• [Data]:
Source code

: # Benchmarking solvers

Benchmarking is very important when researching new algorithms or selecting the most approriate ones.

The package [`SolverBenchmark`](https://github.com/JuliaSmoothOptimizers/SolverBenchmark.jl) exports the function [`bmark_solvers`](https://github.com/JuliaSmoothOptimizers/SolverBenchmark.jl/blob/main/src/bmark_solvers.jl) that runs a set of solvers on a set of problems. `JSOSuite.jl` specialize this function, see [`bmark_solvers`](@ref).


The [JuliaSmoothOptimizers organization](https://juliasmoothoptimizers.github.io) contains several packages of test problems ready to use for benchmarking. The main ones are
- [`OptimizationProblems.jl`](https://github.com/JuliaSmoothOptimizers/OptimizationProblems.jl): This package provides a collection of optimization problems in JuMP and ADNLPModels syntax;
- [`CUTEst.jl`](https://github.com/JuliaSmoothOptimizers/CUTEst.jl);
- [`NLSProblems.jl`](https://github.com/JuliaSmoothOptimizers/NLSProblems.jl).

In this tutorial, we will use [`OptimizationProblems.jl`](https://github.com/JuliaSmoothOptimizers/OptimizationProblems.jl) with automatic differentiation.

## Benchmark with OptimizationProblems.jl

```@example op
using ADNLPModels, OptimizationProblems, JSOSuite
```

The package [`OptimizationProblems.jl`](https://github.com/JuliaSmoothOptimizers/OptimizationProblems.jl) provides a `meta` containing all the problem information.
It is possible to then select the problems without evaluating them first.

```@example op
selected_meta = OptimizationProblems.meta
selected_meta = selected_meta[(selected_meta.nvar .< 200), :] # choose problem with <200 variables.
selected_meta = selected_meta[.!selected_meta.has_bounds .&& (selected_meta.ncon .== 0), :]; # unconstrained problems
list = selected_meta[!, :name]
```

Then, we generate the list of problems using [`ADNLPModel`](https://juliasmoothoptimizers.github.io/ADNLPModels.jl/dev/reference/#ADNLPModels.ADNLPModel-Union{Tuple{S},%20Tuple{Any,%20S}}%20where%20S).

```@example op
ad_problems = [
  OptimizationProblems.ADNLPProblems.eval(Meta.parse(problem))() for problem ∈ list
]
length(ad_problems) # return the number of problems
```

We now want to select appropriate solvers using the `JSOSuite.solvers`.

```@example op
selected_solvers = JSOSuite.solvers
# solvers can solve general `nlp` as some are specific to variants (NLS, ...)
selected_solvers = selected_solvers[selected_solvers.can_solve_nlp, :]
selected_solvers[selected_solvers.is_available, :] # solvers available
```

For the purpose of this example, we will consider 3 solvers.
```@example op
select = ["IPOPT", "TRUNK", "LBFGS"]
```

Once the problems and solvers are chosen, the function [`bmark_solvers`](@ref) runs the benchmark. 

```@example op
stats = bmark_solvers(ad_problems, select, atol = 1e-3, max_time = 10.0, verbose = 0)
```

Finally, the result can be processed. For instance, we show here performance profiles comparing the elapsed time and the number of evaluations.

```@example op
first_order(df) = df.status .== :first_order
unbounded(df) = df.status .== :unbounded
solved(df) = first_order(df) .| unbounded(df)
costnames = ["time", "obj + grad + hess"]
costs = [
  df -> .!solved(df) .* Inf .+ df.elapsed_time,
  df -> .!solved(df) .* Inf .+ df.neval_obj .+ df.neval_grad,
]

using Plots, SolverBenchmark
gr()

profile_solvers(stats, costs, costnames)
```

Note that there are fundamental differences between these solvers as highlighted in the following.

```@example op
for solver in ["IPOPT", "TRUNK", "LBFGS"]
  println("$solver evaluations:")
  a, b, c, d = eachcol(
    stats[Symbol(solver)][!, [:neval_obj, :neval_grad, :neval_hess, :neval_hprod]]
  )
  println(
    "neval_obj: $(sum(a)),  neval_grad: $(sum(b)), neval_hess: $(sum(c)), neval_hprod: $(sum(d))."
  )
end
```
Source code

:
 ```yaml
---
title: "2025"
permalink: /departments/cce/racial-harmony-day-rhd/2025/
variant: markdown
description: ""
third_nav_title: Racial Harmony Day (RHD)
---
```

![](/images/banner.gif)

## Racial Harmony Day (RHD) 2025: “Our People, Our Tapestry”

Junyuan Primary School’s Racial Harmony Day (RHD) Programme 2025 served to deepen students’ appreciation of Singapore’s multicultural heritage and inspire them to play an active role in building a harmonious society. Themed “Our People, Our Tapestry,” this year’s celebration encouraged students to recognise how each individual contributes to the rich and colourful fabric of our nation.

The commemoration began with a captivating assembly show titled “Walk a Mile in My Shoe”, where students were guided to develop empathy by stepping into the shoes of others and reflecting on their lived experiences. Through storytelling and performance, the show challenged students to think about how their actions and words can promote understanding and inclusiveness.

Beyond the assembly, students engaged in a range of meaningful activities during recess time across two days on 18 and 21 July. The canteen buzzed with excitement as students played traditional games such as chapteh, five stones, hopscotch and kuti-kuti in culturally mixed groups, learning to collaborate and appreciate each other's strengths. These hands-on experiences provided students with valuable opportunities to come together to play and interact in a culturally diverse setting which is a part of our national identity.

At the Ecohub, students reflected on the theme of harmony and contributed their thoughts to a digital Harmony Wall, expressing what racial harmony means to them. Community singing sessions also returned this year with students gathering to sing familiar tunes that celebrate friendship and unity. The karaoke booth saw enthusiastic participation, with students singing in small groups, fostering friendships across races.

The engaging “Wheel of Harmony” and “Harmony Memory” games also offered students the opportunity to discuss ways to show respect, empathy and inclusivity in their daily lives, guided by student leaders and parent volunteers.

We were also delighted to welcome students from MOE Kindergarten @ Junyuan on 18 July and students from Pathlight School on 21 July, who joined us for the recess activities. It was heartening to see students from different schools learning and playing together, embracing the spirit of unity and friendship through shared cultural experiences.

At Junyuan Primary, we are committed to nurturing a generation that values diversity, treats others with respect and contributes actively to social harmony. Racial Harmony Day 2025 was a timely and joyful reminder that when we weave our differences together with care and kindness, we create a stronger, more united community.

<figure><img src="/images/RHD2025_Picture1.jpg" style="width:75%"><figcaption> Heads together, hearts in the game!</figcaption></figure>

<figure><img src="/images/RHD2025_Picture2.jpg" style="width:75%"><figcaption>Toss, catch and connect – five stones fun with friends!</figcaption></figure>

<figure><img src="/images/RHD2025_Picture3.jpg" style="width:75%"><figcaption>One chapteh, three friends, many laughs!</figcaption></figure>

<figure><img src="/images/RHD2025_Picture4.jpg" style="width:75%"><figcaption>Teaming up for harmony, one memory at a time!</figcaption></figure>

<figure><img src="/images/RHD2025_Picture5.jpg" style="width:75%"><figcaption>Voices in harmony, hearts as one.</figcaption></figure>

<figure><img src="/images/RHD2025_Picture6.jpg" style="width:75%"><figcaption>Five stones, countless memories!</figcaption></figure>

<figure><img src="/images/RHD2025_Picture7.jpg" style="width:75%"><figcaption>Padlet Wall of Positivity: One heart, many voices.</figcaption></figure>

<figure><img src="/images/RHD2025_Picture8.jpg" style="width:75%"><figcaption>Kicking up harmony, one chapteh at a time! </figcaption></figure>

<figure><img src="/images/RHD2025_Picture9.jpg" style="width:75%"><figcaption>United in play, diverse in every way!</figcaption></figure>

• [Problem to solve]: Starting at the top of the data above, repeat every line exactly until the line containing "exports the function" has been given, then stop.

• [Your response]:
Source code

: # Benchmarking solvers

Benchmarking is very important when researching new algorithms or selecting the most approriate ones.

The package [`SolverBenchmark`](https://github.com/JuliaSmoothOptimizers/SolverBenchmark.jl) exports the function [`bmark_solvers`](https://github.com/JuliaSmoothOptimizers/SolverBenchmark.jl/blob/main/src/bmark_solvers.jl) that runs a set of solvers on a set of problems. `JSOSuite.jl` specialize this function, see [`bmark_solvers`](@ref).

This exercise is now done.